McKelvey’s problem is shared by many other merchants. The credit card processing mechanism is a convoluted system. A card company charges the merchant the cost of card reader, monthly fees and interchange fees for the service to process card payments. What really bothers the merchants is the interchange fee, a small percentage of every transaction collected by the card company. The rate ranges from 1% to 4% and varies based on a combination of credit card programs and business types. These fees are deducted from the merchant’s account at the end of the month along with any charge, making it hard for small and medium-sized business to accurately gauge their cash flow.

“Only one-fifth of businesses under $100K in revenue accept credit cards”, reported by the Federal Reserve Bank of Philadelphia.

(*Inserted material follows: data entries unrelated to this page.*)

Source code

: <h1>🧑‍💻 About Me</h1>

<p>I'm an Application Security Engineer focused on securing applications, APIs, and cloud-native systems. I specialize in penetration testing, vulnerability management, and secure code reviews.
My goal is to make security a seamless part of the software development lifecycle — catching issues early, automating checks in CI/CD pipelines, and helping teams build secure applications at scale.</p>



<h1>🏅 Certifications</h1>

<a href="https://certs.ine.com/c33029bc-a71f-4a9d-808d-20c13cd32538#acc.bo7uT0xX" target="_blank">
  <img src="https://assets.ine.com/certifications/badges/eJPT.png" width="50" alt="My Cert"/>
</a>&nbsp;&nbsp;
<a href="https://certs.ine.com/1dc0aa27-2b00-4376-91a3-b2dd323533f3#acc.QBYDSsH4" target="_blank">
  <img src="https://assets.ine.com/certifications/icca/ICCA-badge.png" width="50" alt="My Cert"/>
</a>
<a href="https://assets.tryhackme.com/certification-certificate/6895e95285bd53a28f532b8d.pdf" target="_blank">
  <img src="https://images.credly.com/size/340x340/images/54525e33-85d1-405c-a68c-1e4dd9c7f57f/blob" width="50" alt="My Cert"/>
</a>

McKelvey complained to his friend Jack Dorsey, the former Twitter CEO who was then chairman of Twitter’s board, who became interested in examining the card processing system. Together, they founded the company Square headquartered in San Francisco in February 2009. Khosla Ventures and Sequoia Capital were the lead investors in Round A and Round B respectively.

Key Stats:

  • Founders: Jack Dorsey and Jim McKelvey
  • Management: Jack Dorsey (Chairman & CEO)Jim McKelvey (Co-founder)Sarah Friar (CFO)
  • 2017 Q3 revenue: 585 million


Square started with a 2.75% processing fee per swipe. In 2012, it introduced an option to pay a flat rate of $275 for businesses with monthly debit- and credit-card transactions of $21,000 or less. However, in 2013, it discontinued the flat-fee plan. During an interview with Wall Street Journal in November 2013, Lindsay Wiese, the spokeswoman of Square, explained that the change in pricing was due to feedback from customers who said the “caps and limits” of the flat fee were “inhibiting growth”. This change did concern many customers who were attracted to Square precisely because of the flat rate fee.

(Being an analytical person, I did some number crunching.) Compared with the flat rate option, businesses make under $10,000 monthly will not be affected (those 30 million small businesses defined by Federal Reserve), while businesses with over $250,000 annual sales/$20,833 per month can consult with Square for customer pricing. Businesses make between $10,000 and $20,833 will pay more under the percentage structure.

Currently, Square’s monthly pricing structure is set to the following:

  • 2.5% + 0.10 cents per card and contactless payments made on Square Register. Clearly, Square is promoting its own register product with monetary incentives.
  • 2.75% per card and contactless on all other square accessories. (I will explain Square’s products in a second.)
  • 2.9% + 30 cents per transaction for invoices, online store, and Square eCommerce API
  • 3.5% + 15 cents per manually-entered transaction. The higher fee for manual transactions is to compensate for the higher risk of fraud when the card is not physically present.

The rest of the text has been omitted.